Carde understands the role of Canada’s regulatory system is to make sure any product being administered to animals is safe for them, doesn’t pose a risk to environmental safety and is also safe for people eating meat products from that animal. But she said FarmPhage is one of the safest products she has worked with, because the animals don’t absorb bacteriophages. There are no residues in the meat. The bacteriophages don’t leave the gut until they are excreted as feces.

Given the pressure to reduce antibiotic use, Carde says Canada needs to change its rules to allow the use of bacteriophages as non-drug products. 

Health Canada is “outdated and I don’t think they’re keeping pace” with innovation and scientific breakthroughs, she said. “There needs to be room to be agile, to be flexible and to really be a catalyst to bring these products in.”  

Carde worries small companies such as Cytophage will abandon Canada because of the small market size and high regulatory burden, putting Canadian producers at a disadvantage.

‘Multiple opportunities in our industry’

Canadian producers are watching all of this closely. 

“We are very aware of the product, and in fact, we have helped Cytophage gather samples from farms as well as participated in trials,” said Wayne Hiltz, executive director of the Manitoba Chicken Producers. “Once the technology receives approval, I think there are multiple opportunities in our industry where we can utilize the technology.”
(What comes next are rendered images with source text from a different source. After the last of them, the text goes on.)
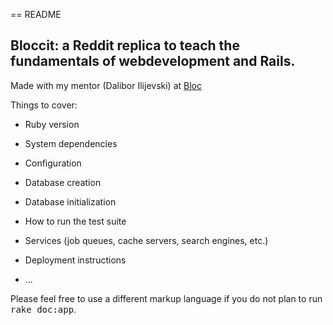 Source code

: == README
 
  ## Bloccit: a Reddit replica to teach the fundamentals of webdevelopment and Rails.

  Made with my mentor (Dalibor Ilijevski) at [Bloc](http://bloc.io)


Things to cover:

* Ruby version

* System dependencies

* Configuration

* Database creation

* Database initialization

* How to run the test suite

* Services (job queues, cache servers, search engines, etc.)

* Deployment instructions

* ...


Please feel free to use a different markup language if you do not plan to run
<tt>rake doc:app</tt>.

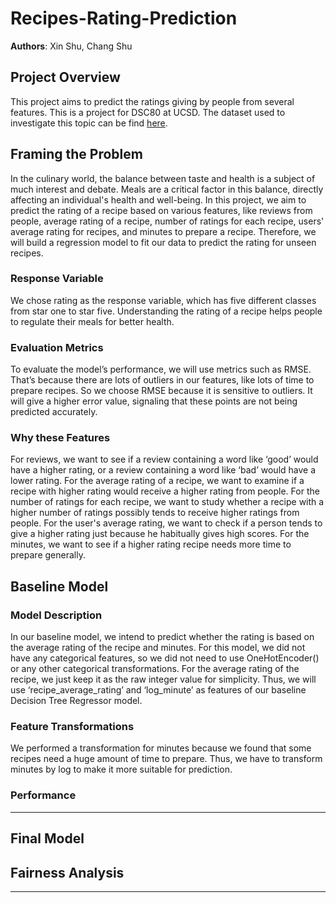 # Recipes-Rating-Prediction

**Authors**: Xin Shu, Chang Shu

## Project Overview
This project aims to predict the ratings giving by people from several features. This is a project for DSC80 at UCSD. The dataset used to investigate this topic can be find [here](https://drive.google.com/file/d/1kIbMz6jlhleiZ9_3QthmUnifoSds_2EI/view).

## Framing the Problem
In the culinary world, the balance between taste and health is a subject of much interest and debate. Meals are a critical factor in this balance, directly affecting an individual's health and well-being. In this project, we aim to predict the rating of a recipe based on various features, like reviews from people, average rating of a recipe, number of ratings for each recipe, users' average rating for recipes, and minutes to prepare a recipe. Therefore, we will build a regression model to fit our data to predict the rating for unseen recipes.

### **Response Variable**
We chose rating as the response variable, which has five different classes from star one to star five. Understanding the rating of a recipe helps people to regulate their meals for better health.

### **Evaluation Metrics**
To evaluate the model’s performance, we will use metrics such as RMSE. That’s because there are lots of outliers in our features, like lots of time to prepare recipes. So we choose RMSE because it is sensitive to outliers. It will give a higher error value, signaling that these points are not being predicted accurately.

### **Why these Features**
For reviews, we want to see if a review containing a word like ‘good’ would have a higher rating, or a review containing a word like ‘bad’ would have a lower rating. For the average rating of a recipe, we want to examine if a recipe with higher rating would receive a higher rating from people. For the number of ratings for each recipe, we want to study whether a recipe with a higher number of ratings possibly tends to receive higher ratings from people. For the user's average rating, we want to check if a person tends to give a higher rating just because he habitually gives high scores. For the minutes, we want to see if a higher rating recipe needs more time to prepare generally.

## Baseline Model

### Model Description
In our baseline model, we intend to predict whether the rating is based on the average rating of the recipe and minutes. For this model, we did not have any categorical features, so we did not need to use OneHotEncoder() or any other categorical transformations. For the average rating of the recipe, we just keep it as the raw integer value for simplicity. Thus, we will use ‘recipe_average_rating’ and ‘log_minute’ as features of our baseline Decision Tree Regressor model.

### Feature Transformations
We performed a transformation for minutes because we found that some recipes need a huge amount of time to prepare. Thus, we have to transform minutes by log to make it more suitable for prediction.

### Performance


---

## Final Model

## Fairness Analysis

--- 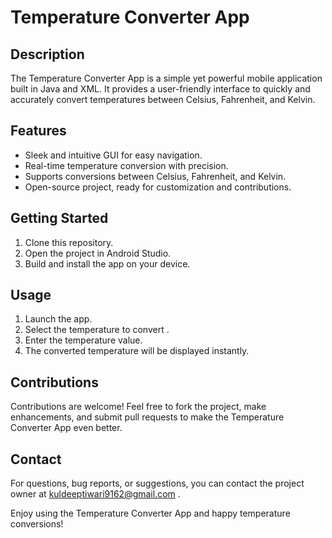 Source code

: # Temperature Converter App

## Description

The Temperature Converter App is a simple yet powerful mobile application built in Java and XML. It provides a user-friendly interface to quickly and accurately convert temperatures between Celsius, Fahrenheit, and Kelvin.

## Features

- Sleek and intuitive GUI for easy navigation.
- Real-time temperature conversion with precision.
- Supports conversions between Celsius, Fahrenheit, and Kelvin.
- Open-source project, ready for customization and contributions.

## Getting Started

1. Clone this repository.
2. Open the project in Android Studio.
3. Build and install the app on your device.

## Usage

1. Launch the app.
2. Select the temperature to convert .
3. Enter the temperature value.
4. The converted temperature will be displayed instantly.

## Contributions

Contributions are welcome! Feel free to fork the project, make enhancements, and submit pull requests to make the Temperature Converter App even better.


## Contact

For questions, bug reports, or suggestions, you can contact the project owner at kuldeeptiwari9162@gmail.com .

Enjoy using the Temperature Converter App and happy temperature conversions!

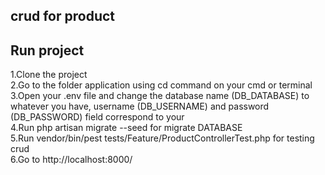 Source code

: ## crud for product

 ## Run project
1.Clone the project <br />
2.Go to the folder application using cd command on your cmd or terminal<br />
3.Open your .env file and change the database name (DB_DATABASE) to whatever you have, username (DB_USERNAME) and password (DB_PASSWORD) field correspond to your  <br />
4.Run php artisan migrate --seed for migrate DATABASE <br />
5.Run vendor/bin/pest tests/Feature/ProductControllerTest.php for testing crud <br />
6.Go to http://localhost:8000/

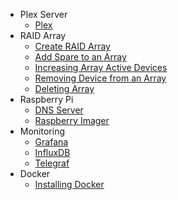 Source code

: - Plex Server
  - [Plex](plex-server/setup.md)
- RAID Array
  - [Create RAID Array](raid-array/create-raid-array.md)
  - [Add Spare to an Array](raid-array/add-device.md)
  - [Increasing Array Active Devices](raid-array/increase-devices.md)
  - [Removing Device from an Array](raid-array/removing-device.md)
  - [Deleting Array](raid-array/deleting-array.md)
- Raspberry Pi
  - [DNS Server](raspberry-pi/dns-server.md)
  - [Raspberry Imager](raspberry-pi/raspberry-imager.md)
- Monitoring
  - [Grafana](monitor/grafana.md)
  - [InfluxDB](monitor/influxdb.md)
  - [Telegraf](monitor/telegraf.md)
- Docker
  - [Installing Docker](docker/install-docker.md) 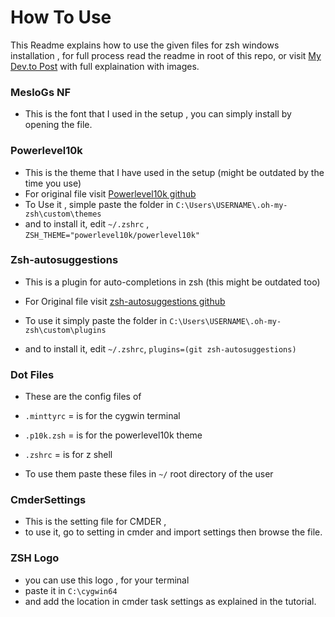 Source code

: # How To Use

This Readme explains how to use the given files for zsh windows installation , for full process read the readme in root of this repo, or visit [My Dev.to Post](https://dev.to/zinox9/installing-zsh-on-windows-37em) with full explaination with images.



### MesloGs NF

- This is the font that I used in the setup , you can simply install by opening the file.



### Powerlevel10k

- This is the theme that I have used in the setup (might be outdated by the time you use) 
- For original file visit [Powerlevel10k github](https://github.com/romkatv/powerlevel10k)
- To Use it , simple paste the folder in `C:\Users\USERNAME\.oh-my-zsh\custom\themes`
- and to install it, edit `~/.zshrc` , `ZSH_THEME="powerlevel10k/powerlevel10k"`



### Zsh-autosuggestions

- This is a plugin for auto-completions in zsh (this might be outdated too)
- For Original file visit [zsh-autosuggestions github](https://github.com/zsh-users/zsh-autosuggestions)

- To use it simply paste the folder in `C:\Users\USERNAME\.oh-my-zsh\custom\plugins`
- and to install it, edit `~/.zshrc`, `plugins=(git zsh-autosuggestions)`



### Dot Files

- These are the config files of

- `.minttyrc` = is for the cygwin terminal
- `.p10k.zsh` = is for the powerlevel10k theme 
- `.zshrc` = is for z shell
- To use them paste these files in `~/` root directory of the user



### CmderSettings

- This is the setting file for CMDER ,
- to use it, go to setting in cmder and import settings then browse the file.



### ZSH Logo

- you can use this logo , for your terminal
- paste it in `C:\cygwin64`
- and add the location in cmder task settings as explained in the tutorial. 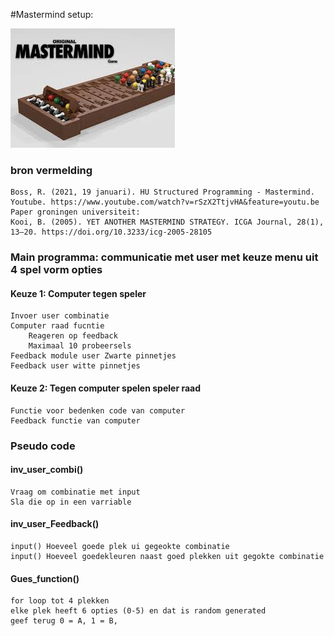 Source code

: #Mastermind setup:

![](images/mastermind.jpg)

### bron vermelding
    Boss, R. (2021, 19 januari). HU Structured Programming - Mastermind. Youtube. https://www.youtube.com/watch?v=rSzX2TtjvHA&feature=youtu.be
    Paper groningen universiteit: 
    Kooi, B. (2005). YET ANOTHER MASTERMIND STRATEGY. ICGA Journal, 28(1), 13–20. https://doi.org/10.3233/icg-2005-28105

###	Main programma: communicatie met user met keuze menu uit 4 spel vorm opties
####	Keuze 1: Computer tegen speler
    Invoer user combinatie
    Computer raad fucntie
        Reageren op feedback
        Maximaal 10 probeersels
    Feedback module user Zwarte pinnetjes
    Feedback user witte pinnetjes
####	Keuze 2: Tegen computer spelen speler raad
	Functie voor bedenken code van computer
	Feedback functie van computer


### Pseudo code
#### inv_user_combi()
    Vraag om combinatie met input
    Sla die op in een varriable
#### inv_user_Feedback()
    input() Hoeveel goede plek ui gegeokte combinatie
    input() Hoeveel goedekleuren naast goed plekken uit gegokte combinatie
#### Gues_function()
    for loop tot 4 plekken
    elke plek heeft 6 opties (0-5) en dat is random generated
    geef terug 0 = A, 1 = B,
FarmPhage can be freeze-dried and packaged it into doses that poultry producers can add to the chicken’s drinking water. This makes the product easier to transport and it is stable at room temperature indefinitely.
FarmPhage can be freeze-dried and packaged into doses that poultry producers can add to the chicken’s drinking water. This makes the product easier to transport and stable at room temperature indefinitely. (Gary Solilak/CBC)

In the meantime, Theriault and his team have found a way to freeze-dry their FarmPhage cocktail and package it into doses that poultry producers can add to a chicken’s drinking water.

“The reason we’re doing that is because it gives it a forever lifespan. So then I can create these packets, we can send them to Bangladesh or to Africa, and they can use them and there’s no fridge or no cold chain needed,” he said, adding that by spring, the goal is to treat 25 million chickens in Bangladesh every month. “[To] save lives and feed them.”